***** Exercise input

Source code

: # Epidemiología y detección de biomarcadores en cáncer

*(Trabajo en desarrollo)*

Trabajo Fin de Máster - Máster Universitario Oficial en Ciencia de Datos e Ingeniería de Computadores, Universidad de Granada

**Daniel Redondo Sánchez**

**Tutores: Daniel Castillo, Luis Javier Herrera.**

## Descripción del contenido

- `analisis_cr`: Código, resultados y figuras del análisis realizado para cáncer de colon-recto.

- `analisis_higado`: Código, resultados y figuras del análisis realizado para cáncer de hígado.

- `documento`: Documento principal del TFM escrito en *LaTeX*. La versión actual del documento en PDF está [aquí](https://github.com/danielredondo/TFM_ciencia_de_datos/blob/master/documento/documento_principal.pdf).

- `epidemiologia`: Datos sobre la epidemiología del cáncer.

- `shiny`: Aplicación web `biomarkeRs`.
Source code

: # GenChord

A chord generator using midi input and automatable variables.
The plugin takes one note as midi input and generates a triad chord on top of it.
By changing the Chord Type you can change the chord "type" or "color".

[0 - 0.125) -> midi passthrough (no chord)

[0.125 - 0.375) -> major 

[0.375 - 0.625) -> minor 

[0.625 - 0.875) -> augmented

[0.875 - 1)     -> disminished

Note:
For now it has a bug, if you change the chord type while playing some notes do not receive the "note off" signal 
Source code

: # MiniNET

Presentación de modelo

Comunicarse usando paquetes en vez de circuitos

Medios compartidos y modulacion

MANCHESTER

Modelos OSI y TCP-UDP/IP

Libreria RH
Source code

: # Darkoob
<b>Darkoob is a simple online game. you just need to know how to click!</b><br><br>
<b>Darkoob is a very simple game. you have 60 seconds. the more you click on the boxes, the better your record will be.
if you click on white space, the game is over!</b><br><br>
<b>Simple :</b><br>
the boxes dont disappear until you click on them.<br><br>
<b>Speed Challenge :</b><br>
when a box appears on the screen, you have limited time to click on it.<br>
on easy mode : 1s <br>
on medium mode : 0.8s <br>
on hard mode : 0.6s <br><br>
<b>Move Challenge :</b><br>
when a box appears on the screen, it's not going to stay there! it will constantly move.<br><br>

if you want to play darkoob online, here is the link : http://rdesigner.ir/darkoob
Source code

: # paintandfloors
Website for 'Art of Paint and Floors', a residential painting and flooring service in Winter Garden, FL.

**********

◆ Your task
Could the data above be set down exactly, in full?

◆ Your response
Source code

: # Epidemiología y detección de biomarcadores en cáncer

*(Trabajo en desarrollo)*

Trabajo Fin de Máster - Máster Universitario Oficial en Ciencia de Datos e Ingeniería de Computadores, Universidad de Granada

**Daniel Redondo Sánchez**

**Tutores: Daniel Castillo, Luis Javier Herrera.**

## Descripción del contenido

- `analisis_cr`: Código, resultados y figuras del análisis realizado para cáncer de colon-recto.

- `analisis_higado`: Código, resultados y figuras del análisis realizado para cáncer de hígado.

- `documento`: Documento principal del TFM escrito en *LaTeX*. La versión actual del documento en PDF está [aquí](https://github.com/danielredondo/TFM_ciencia_de_datos/blob/master/documento/documento_principal.pdf).

- `epidemiologia`: Datos sobre la epidemiología del cáncer.

- `shiny`: Aplicación web `biomarkeRs`.
Source code

: # GenChord

A chord generator using midi input and automatable variables.
The plugin takes one note as midi input and generates a triad chord on top of it.
By changing the Chord Type you can change the chord "type" or "color".

[0 - 0.125) -> midi passthrough (no chord)

[0.125 - 0.375) -> major 

[0.375 - 0.625) -> minor 

[0.625 - 0.875) -> augmented

[0.875 - 1)     -> disminished

Note:
For now it has a bug, if you change the chord type while playing some notes do not receive the "note off" signal 
Source code

: # MiniNET

Presentación de modelo

Comunicarse usando paquetes en vez de circuitos

Medios compartidos y modulacion

MANCHESTER

Modelos OSI y TCP-UDP/IP

Libreria RH
Source code

: # Darkoob
<b>Darkoob is a simple online game. you just need to know how to click!</b><br><br>
<b>Darkoob is a very simple game. you have 60 seconds. the more you click on the boxes, the better your record will be.
if you click on white space, the game is over!</b><br><br>
<b>Simple :</b><br>
the boxes dont disappear until you click on them.<br><br>
<b>Speed Challenge :</b><br>
when a box appears on the screen, you have limited time to click on it.<br>
on easy mode : 1s <br>
on medium mode : 0.8s <br>
on hard mode : 0.6s <br><br>
<b>Move Challenge :</b><br>
when a box appears on the screen, it's not going to stay there! it will constantly move.<br><br>

if you want to play darkoob online, here is the link : http://rdesigner.ir/darkoob
Source code

: # paintandfloors
Website for 'Art of Paint and Floors', a residential painting and flooring service in Winter Garden, FL.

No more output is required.